== INFORMATION SUPPLIED ==

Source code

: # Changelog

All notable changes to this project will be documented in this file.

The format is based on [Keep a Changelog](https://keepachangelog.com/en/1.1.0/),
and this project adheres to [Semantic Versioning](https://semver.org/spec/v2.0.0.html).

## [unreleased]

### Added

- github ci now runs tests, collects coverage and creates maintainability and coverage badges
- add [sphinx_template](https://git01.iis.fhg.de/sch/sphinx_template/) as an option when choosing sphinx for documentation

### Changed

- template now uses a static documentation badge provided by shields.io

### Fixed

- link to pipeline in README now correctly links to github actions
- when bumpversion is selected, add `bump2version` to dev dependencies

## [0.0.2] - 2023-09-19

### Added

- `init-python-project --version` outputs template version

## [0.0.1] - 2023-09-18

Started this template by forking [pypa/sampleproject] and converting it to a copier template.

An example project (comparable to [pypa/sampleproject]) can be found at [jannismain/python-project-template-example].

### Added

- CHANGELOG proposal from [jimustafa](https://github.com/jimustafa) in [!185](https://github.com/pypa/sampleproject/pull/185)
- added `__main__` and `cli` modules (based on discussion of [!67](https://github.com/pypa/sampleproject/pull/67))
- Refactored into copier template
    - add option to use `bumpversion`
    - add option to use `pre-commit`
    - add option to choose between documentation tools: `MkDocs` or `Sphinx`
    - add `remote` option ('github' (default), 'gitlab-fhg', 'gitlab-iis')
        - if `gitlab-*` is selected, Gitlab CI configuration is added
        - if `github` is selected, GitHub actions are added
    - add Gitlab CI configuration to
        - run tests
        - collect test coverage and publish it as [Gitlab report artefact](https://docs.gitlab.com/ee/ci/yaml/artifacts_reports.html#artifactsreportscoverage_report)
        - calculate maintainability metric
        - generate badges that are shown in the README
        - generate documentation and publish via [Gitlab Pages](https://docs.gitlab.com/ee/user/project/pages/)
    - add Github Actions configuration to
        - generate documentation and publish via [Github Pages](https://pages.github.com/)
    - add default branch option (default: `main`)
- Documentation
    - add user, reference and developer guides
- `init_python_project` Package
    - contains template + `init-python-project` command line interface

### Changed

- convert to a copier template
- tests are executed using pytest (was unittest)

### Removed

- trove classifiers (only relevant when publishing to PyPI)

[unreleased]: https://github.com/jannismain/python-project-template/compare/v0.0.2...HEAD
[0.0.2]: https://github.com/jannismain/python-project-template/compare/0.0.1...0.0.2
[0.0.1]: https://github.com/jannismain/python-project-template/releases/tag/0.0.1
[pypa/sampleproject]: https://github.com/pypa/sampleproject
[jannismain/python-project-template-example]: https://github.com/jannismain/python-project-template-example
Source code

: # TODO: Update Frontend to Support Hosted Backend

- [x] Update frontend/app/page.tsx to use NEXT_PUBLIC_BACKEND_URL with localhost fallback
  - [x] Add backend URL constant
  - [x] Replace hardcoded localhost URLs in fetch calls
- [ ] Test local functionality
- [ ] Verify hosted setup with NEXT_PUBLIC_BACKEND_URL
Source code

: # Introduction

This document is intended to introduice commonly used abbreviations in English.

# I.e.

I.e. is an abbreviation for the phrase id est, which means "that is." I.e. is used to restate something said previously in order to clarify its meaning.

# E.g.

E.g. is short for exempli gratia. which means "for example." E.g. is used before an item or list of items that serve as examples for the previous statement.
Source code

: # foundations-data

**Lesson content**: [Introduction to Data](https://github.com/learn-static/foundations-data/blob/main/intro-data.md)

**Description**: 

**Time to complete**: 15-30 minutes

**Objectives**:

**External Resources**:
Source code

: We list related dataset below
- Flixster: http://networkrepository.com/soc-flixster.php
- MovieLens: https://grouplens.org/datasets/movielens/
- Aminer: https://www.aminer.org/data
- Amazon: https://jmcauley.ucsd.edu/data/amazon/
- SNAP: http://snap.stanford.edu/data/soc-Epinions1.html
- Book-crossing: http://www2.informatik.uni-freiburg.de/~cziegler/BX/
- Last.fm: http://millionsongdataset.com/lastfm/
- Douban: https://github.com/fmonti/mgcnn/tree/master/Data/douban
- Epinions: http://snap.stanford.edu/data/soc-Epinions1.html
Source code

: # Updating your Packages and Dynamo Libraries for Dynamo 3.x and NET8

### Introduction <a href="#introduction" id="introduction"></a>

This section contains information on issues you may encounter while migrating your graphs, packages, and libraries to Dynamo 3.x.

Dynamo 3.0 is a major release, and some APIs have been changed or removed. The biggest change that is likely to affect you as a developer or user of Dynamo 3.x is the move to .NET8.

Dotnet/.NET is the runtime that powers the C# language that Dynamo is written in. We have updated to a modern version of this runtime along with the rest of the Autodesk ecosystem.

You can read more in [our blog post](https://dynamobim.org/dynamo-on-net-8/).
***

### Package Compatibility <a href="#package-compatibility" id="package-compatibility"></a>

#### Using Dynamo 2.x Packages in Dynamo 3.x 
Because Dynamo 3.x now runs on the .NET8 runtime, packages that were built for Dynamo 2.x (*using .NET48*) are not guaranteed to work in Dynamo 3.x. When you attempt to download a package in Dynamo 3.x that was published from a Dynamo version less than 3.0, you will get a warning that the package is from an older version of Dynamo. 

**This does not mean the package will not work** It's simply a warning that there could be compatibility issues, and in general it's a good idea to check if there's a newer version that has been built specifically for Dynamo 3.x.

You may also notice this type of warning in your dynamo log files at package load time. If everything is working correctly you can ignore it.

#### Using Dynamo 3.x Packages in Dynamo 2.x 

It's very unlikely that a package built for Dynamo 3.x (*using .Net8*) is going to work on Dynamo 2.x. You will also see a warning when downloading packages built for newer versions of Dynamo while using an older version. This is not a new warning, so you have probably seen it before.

===

### EXERCISE GOAL:
Where does the string "developer" appear in the records above? Return every line that holds it.

### EXERCISE RESPONSE:
    - add user, reference and developer guides
Dynamo 3.0 is a major release, and some APIs have been changed or removed. The biggest change that is likely to affect you as a developer or user of Dynamo 3.x is the move to .NET8.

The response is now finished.